Ma anche in questo settore l’approccio nel tempo è cambiato. «All’inizio i ragazzi cercavano il dialogo con il docente, adesso lo fanno solo per alcune situazioni. Sono più estranei, forse anche per l’età. Il docente di sostegno è visto come un educatore, ma il mio compito è quello di creare tra noi empatia. Credo che tutti gli studenti, a prescindere dalle loro condizioni di salute, abbiano molto da dare: spetta a noi docenti saper “estrapolare” quanto hanno».

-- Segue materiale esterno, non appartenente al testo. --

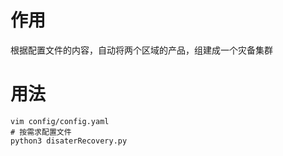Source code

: # 作用
根据配置文件的内容，自动将两个区域的产品，组建成一个灾备集群

# 用法
``` shell 
vim config/config.yaml
# 按需求配置文件 
python3 disaterRecovery.py
```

E nella sua carriera di soddisfazioni in questo senso Bogo ne ha avute molto. A cominciare dalle centinaia di lettere che gli studenti che ha seguito le hanno scritto negli anni, ricche di riconoscenza e di amicizia, come lei stessa ci mostra aprendo un fascicolo corposo. E mentre lo fa i suoi occhi si illuminano di gioia, di tenerezza, ma anche di un po’ di orgoglio.
Ma anche i risultati dei ragazzi parlano chiaro. Alcuni studenti si sono diplomati con ottimi risultati, «segno che possono crescere, possono migliorare e lo possono fare con l’integrazione, con il confronto con gli altri compagni. Per la crescita degli studenti con disabilità è fondamentale l’inclusione, perché dall’imitazione dei ragazzi “normali” riescono a raggiungere obiettivi soddisfacenti. Di questo sono fermamente convinta e su questo mi sono sempre impegnata nel mio ruolo».

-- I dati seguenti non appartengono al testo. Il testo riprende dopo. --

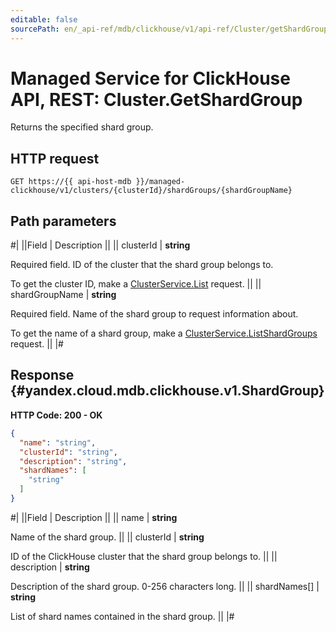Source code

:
 ```yaml
---
editable: false
sourcePath: en/_api-ref/mdb/clickhouse/v1/api-ref/Cluster/getShardGroup.md
---
```


# Managed Service for ClickHouse API, REST: Cluster.GetShardGroup

Returns the specified shard group.

## HTTP request

```
GET https://{{ api-host-mdb }}/managed-clickhouse/v1/clusters/{clusterId}/shardGroups/{shardGroupName}
```

## Path parameters

#|
||Field | Description ||
|| clusterId | **string**

Required field. ID of the cluster that the shard group belongs to.

To get the cluster ID, make a [ClusterService.List](/docs/managed-clickhouse/api-ref/Cluster/list#List) request. ||
|| shardGroupName | **string**

Required field. Name of the shard group to request information about.

To get the name of a shard group, make a [ClusterService.ListShardGroups](/docs/managed-clickhouse/api-ref/Cluster/listShardGroups#ListShardGroups) request. ||
|#

## Response {#yandex.cloud.mdb.clickhouse.v1.ShardGroup}

**HTTP Code: 200 - OK**

```json
{
  "name": "string",
  "clusterId": "string",
  "description": "string",
  "shardNames": [
    "string"
  ]
}
```

#|
||Field | Description ||
|| name | **string**

Name of the shard group. ||
|| clusterId | **string**

ID of the ClickHouse cluster that the shard group belongs to. ||
|| description | **string**

Description of the shard group. 0-256 characters long. ||
|| shardNames[] | **string**

List of shard names contained in the shard group. ||
|#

Per Ivana Bogo quanto attualmente si fa nel sostegno è positivo, ma si potrebbe fare di più, a cominciare «dal maggior riguardo per queste persone svantaggiate». Persone con cui la docente si è sempre rapportata con dolcezza ma anche con fermezza: «Dai ragazzi che seguo pretendo che si comportino bene, seguendo le regole come fanno tutti gli altri compagni: in una classe ci sono principi da rispettare», ci spiega. Parlare del pensionamento però la commuove: «Penso di avere dato tanto, di non essermi mai risparmiata. Ora avrò tempo per i miei hobby, la mia famiglia. E ai giovani colleghi di sostegno che arriveranno non nascondo che sarà faticoso, ma la fatica si supera con l’amore per questo lavoro».

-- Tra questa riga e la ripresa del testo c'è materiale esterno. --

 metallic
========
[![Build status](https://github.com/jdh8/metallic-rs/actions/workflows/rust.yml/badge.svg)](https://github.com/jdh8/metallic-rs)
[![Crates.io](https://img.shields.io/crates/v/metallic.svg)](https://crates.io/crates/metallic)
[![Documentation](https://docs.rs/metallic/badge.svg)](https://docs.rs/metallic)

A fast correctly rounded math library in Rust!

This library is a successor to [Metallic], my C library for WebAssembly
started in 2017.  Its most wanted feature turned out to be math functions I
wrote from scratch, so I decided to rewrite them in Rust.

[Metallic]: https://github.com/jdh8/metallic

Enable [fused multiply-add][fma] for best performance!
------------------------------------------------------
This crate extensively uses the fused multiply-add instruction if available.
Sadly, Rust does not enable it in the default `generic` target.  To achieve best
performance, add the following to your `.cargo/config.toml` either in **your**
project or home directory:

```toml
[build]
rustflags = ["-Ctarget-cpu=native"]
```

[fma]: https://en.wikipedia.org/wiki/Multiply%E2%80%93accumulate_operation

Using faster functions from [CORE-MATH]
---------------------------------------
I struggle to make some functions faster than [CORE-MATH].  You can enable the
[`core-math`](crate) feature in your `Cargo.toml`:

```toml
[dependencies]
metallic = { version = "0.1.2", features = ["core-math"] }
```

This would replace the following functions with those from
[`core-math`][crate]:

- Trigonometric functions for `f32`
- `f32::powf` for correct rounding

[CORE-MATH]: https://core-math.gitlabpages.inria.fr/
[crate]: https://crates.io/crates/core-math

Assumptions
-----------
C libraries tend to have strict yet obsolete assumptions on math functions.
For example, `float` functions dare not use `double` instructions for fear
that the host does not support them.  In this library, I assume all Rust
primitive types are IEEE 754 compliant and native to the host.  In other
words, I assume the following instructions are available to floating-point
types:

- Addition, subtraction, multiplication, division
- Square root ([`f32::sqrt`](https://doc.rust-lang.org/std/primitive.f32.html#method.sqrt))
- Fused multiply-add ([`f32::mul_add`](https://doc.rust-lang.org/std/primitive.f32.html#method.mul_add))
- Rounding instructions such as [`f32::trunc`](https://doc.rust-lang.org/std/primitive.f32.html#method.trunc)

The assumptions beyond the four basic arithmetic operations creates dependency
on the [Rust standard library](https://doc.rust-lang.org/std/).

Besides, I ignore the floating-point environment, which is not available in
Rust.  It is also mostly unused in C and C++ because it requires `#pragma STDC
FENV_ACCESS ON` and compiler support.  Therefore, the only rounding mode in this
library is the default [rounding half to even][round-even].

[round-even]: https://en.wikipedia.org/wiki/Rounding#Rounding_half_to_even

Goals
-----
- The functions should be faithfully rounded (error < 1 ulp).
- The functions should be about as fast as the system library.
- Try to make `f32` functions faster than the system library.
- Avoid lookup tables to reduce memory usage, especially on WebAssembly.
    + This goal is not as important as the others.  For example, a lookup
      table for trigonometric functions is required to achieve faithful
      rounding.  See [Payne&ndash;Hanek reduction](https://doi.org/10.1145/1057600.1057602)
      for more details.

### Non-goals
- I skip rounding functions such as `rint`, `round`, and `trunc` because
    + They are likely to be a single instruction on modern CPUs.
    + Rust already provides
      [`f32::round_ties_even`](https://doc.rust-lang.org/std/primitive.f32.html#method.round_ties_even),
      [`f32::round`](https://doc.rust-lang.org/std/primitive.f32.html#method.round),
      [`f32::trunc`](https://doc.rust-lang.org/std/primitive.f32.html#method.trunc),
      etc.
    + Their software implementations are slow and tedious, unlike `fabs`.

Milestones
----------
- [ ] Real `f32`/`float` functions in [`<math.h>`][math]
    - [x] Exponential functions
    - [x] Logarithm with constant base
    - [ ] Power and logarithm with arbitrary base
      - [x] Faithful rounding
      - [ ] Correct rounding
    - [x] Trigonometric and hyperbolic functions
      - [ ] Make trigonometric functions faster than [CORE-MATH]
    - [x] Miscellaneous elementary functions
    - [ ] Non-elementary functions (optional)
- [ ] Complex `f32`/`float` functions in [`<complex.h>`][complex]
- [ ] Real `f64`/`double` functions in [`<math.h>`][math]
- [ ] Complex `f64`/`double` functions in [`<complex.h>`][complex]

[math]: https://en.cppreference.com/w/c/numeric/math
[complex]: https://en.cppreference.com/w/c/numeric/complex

La veterana dell’amministrazione / Teresa Fasano: «Segreterie appesantite dalla burocrazia»
In 38 anni di lavoro, Teresa Fasano ha visto complicarsi sempre di più la sua attività di assistente amministrativa. Programmi sempre diversi, uso del computer indispensabile a scapito dei rapporti personali.
Fasano, diploma magistrale, ha iniziato la sua carriera come collaboratrice scolastica prima a Falcade, poi a Longarone, Feltre, Trichiana, Pieve di Cadore, girando praticamente un po’ tutta la provincia. Ma poi è arrivata la possibilità di partecipare ad un concorso interno per il passaggio di qualifica. E da qui il suo sogno si è avverato e da qui la sua attività si è stabilizzata all’istituto comprensivo Tina Merlin, dove lavora da 23 anni.

È praticamente la veterana delle impiegate della scuola. Lei si occupa di didattica, della formazione delle classi dalla scuola dell’infanzia alle medie. E per questo rimpiazzarla da settembre non sarà facile. «Devo ammettere che negli ultimi anni la mia attività si è complicata non poco», ci spiega. «All’inizio era più facile: i genitori iscrivevano figli, e si facevano le classi. Ora invece ci sono molti più passaggi, ci sono tante carte da compilare, tante rilevazioni da eseguire e inviare a Roma. Se un bambino viene trasferito bisogna chiedere alla scuola che lo accoglie se ha spazio. Inoltre all’inizio della mia carriera il computer si utilizzava poco, adesso praticamente quando inizi ad imparareun programma è arrivato il momento di passare ad un altro. Ogni comunicazione con i genitori avviene online, insomma tutto è più complicato». Ma anche i ragazzi nel tempo sono cambiati. «Devo ammettere che sono un po’ più ribelli, rispondono più a tono. Un tempo erano più tranquilli, ma d’altra parte la società è cambiata. Però devo ammettere che sono comunque educati, quando arrivano in segreteria chiedono sempre per piacere e ringraziano. E questo è importante».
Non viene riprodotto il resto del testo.